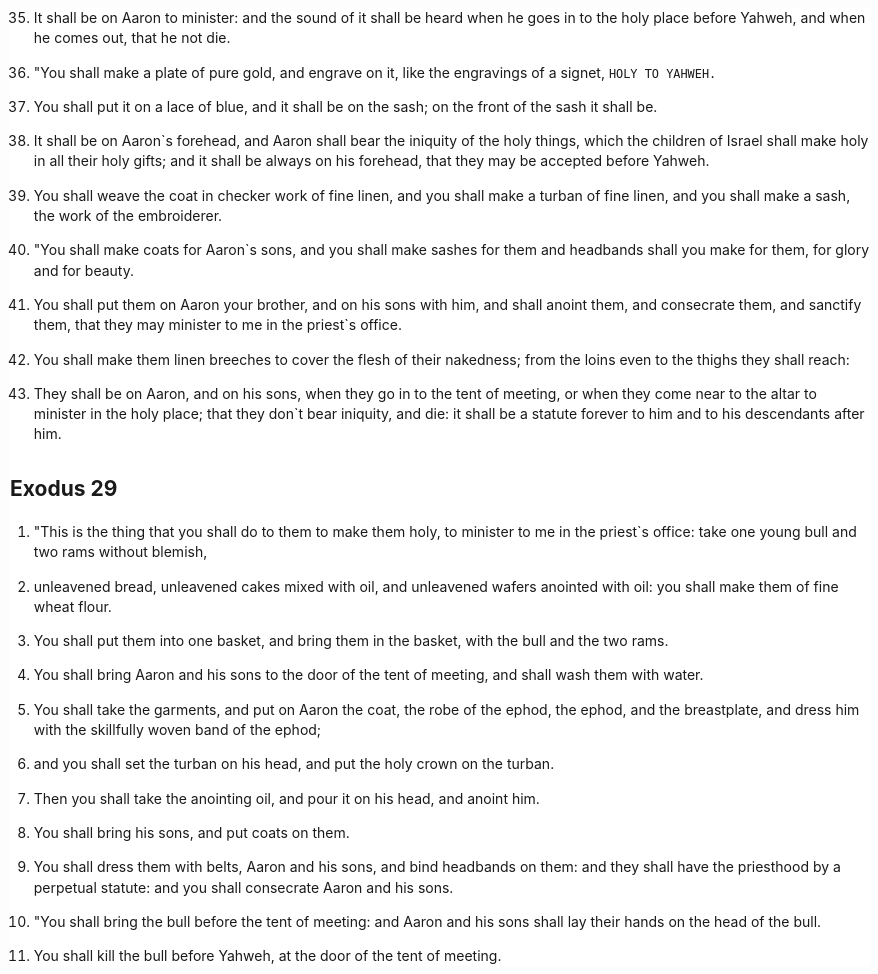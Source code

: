 35. It shall be on Aaron to minister: and the sound of it shall be heard when he goes in to the holy place before Yahweh, and when he comes out, that he not die.

36. "You shall make a plate of pure gold, and engrave on it, like the engravings of a signet, `HOLY TO YAHWEH.`

37. You shall put it on a lace of blue, and it shall be on the sash; on the front of the sash it shall be.

38. It shall be on Aaron`s forehead, and Aaron shall bear the iniquity of the holy things, which the children of Israel shall make holy in all their holy gifts; and it shall be always on his forehead, that they may be accepted before Yahweh.

39. You shall weave the coat in checker work of fine linen, and you shall make a turban of fine linen, and you shall make a sash, the work of the embroiderer.

40. "You shall make coats for Aaron`s sons, and you shall make sashes for them and headbands shall you make for them, for glory and for beauty.

41. You shall put them on Aaron your brother, and on his sons with him, and shall anoint them, and consecrate them, and sanctify them, that they may minister to me in the priest`s office.

42. You shall make them linen breeches to cover the flesh of their nakedness; from the loins even to the thighs they shall reach:

43. They shall be on Aaron, and on his sons, when they go in to the tent of meeting, or when they come near to the altar to minister in the holy place; that they don`t bear iniquity, and die: it shall be a statute forever to him and to his descendants after him.

## Exodus 29

1. "This is the thing that you shall do to them to make them holy, to minister to me in the priest`s office: take one young bull and two rams without blemish,

2. unleavened bread, unleavened cakes mixed with oil, and unleavened wafers anointed with oil: you shall make them of fine wheat flour.

3. You shall put them into one basket, and bring them in the basket, with the bull and the two rams.

4. You shall bring Aaron and his sons to the door of the tent of meeting, and shall wash them with water.

5. You shall take the garments, and put on Aaron the coat, the robe of the ephod, the ephod, and the breastplate, and dress him with the skillfully woven band of the ephod;

6. and you shall set the turban on his head, and put the holy crown on the turban.

7. Then you shall take the anointing oil, and pour it on his head, and anoint him.

8. You shall bring his sons, and put coats on them.

9. You shall dress them with belts, Aaron and his sons, and bind headbands on them: and they shall have the priesthood by a perpetual statute: and you shall consecrate Aaron and his sons.

10. "You shall bring the bull before the tent of meeting: and Aaron and his sons shall lay their hands on the head of the bull.

11. You shall kill the bull before Yahweh, at the door of the tent of meeting.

→ **Problem statement**:
Retype exactly the lines above, from the one with "and for beauty." through the one with "42. You shall", inclusive.

→ **The answer**:
40. "You shall make coats for Aaron`s sons, and you shall make sashes for them and headbands shall you make for them, for glory and for beauty.

41. You shall put them on Aaron your brother, and on his sons with him, and shall anoint them, and consecrate them, and sanctify them, that they may minister to me in the priest`s office.

42. You shall make them linen breeches to cover the flesh of their nakedness; from the loins even to the thighs they shall reach:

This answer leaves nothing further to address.